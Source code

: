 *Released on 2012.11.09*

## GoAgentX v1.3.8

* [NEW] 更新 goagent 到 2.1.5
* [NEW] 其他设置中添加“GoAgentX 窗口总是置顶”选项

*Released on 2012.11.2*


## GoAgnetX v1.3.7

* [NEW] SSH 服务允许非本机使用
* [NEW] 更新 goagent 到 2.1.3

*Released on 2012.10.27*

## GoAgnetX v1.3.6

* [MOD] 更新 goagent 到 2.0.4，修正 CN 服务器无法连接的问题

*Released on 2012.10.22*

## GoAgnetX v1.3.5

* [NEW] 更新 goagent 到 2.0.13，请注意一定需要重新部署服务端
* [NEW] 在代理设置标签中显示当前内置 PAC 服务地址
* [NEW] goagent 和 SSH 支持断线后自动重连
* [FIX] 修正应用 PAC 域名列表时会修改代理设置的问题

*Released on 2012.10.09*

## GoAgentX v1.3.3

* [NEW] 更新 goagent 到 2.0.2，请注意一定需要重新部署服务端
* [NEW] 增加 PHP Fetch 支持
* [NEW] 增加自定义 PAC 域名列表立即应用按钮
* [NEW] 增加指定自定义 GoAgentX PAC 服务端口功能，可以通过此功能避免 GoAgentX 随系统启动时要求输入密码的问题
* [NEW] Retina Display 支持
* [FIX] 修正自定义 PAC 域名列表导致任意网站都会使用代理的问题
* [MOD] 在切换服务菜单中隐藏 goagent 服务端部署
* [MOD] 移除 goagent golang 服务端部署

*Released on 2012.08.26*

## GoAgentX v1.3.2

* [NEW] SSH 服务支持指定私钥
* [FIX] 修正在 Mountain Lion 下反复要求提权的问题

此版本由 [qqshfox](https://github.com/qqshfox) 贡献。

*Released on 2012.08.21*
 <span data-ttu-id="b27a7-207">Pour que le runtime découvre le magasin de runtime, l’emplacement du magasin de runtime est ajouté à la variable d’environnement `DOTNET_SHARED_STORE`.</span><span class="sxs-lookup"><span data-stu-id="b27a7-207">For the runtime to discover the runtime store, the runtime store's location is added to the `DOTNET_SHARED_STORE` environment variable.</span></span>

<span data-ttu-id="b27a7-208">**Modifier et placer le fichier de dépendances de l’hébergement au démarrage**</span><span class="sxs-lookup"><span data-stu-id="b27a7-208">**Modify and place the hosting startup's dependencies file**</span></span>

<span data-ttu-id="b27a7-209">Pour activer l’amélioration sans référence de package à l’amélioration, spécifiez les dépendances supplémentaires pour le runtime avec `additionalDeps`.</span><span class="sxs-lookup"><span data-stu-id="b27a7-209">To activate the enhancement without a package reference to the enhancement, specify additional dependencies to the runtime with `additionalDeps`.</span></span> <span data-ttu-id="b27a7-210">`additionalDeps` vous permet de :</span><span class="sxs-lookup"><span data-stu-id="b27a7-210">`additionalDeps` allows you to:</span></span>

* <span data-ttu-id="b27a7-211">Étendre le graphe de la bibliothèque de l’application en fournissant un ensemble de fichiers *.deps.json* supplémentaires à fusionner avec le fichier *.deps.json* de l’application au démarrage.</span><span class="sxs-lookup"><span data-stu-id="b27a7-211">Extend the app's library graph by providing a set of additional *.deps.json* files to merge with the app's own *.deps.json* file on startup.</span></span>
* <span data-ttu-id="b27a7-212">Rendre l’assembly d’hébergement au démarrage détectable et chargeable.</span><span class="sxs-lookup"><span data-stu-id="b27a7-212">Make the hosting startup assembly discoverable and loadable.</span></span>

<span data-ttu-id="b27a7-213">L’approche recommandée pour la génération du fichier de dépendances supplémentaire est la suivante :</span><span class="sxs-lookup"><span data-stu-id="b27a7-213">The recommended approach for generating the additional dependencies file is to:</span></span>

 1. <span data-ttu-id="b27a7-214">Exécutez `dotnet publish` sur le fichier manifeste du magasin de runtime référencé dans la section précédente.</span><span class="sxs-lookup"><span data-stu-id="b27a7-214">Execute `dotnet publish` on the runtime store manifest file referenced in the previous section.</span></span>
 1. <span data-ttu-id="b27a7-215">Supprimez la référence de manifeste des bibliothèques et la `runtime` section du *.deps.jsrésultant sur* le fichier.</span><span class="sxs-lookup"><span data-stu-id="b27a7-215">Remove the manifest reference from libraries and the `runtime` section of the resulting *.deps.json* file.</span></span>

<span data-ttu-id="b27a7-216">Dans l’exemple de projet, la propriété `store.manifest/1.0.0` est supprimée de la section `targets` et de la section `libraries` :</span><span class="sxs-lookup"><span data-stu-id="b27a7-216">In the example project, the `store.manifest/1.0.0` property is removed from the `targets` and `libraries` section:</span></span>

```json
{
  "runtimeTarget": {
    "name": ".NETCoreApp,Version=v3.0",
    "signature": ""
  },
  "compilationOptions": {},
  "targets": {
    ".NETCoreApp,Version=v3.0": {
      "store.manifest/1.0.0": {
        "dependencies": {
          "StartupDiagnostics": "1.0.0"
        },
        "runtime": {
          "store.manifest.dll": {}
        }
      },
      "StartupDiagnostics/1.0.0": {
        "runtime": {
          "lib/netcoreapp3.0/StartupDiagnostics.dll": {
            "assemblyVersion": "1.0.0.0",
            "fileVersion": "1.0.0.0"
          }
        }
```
§
WHAT TO WORK ON :: Restate word for word only the lines running from the beginning of the data to the line holding "startup's dependencies file**</span></span>", both included.

COMPLETED TASK ::
Source code

: *Released on 2012.11.09*

## GoAgentX v1.3.8

* [NEW] 更新 goagent 到 2.1.5
* [NEW] 其他设置中添加“GoAgentX 窗口总是置顶”选项

*Released on 2012.11.2*


## GoAgnetX v1.3.7

* [NEW] SSH 服务允许非本机使用
* [NEW] 更新 goagent 到 2.1.3

*Released on 2012.10.27*

## GoAgnetX v1.3.6

* [MOD] 更新 goagent 到 2.0.4，修正 CN 服务器无法连接的问题

*Released on 2012.10.22*

## GoAgnetX v1.3.5

* [NEW] 更新 goagent 到 2.0.13，请注意一定需要重新部署服务端
* [NEW] 在代理设置标签中显示当前内置 PAC 服务地址
* [NEW] goagent 和 SSH 支持断线后自动重连
* [FIX] 修正应用 PAC 域名列表时会修改代理设置的问题

*Released on 2012.10.09*

## GoAgentX v1.3.3

* [NEW] 更新 goagent 到 2.0.2，请注意一定需要重新部署服务端
* [NEW] 增加 PHP Fetch 支持
* [NEW] 增加自定义 PAC 域名列表立即应用按钮
* [NEW] 增加指定自定义 GoAgentX PAC 服务端口功能，可以通过此功能避免 GoAgentX 随系统启动时要求输入密码的问题
* [NEW] Retina Display 支持
* [FIX] 修正自定义 PAC 域名列表导致任意网站都会使用代理的问题
* [MOD] 在切换服务菜单中隐藏 goagent 服务端部署
* [MOD] 移除 goagent golang 服务端部署

*Released on 2012.08.26*

## GoAgentX v1.3.2

* [NEW] SSH 服务支持指定私钥
* [FIX] 修正在 Mountain Lion 下反复要求提权的问题

此版本由 [qqshfox](https://github.com/qqshfox) 贡献。

*Released on 2012.08.21*
 <span data-ttu-id="b27a7-207">Pour que le runtime découvre le magasin de runtime, l’emplacement du magasin de runtime est ajouté à la variable d’environnement `DOTNET_SHARED_STORE`.</span><span class="sxs-lookup"><span data-stu-id="b27a7-207">For the runtime to discover the runtime store, the runtime store's location is added to the `DOTNET_SHARED_STORE` environment variable.</span></span>

<span data-ttu-id="b27a7-208">**Modifier et placer le fichier de dépendances de l’hébergement au démarrage**</span><span class="sxs-lookup"><span data-stu-id="b27a7-208">**Modify and place the hosting startup's dependencies file**</span></span>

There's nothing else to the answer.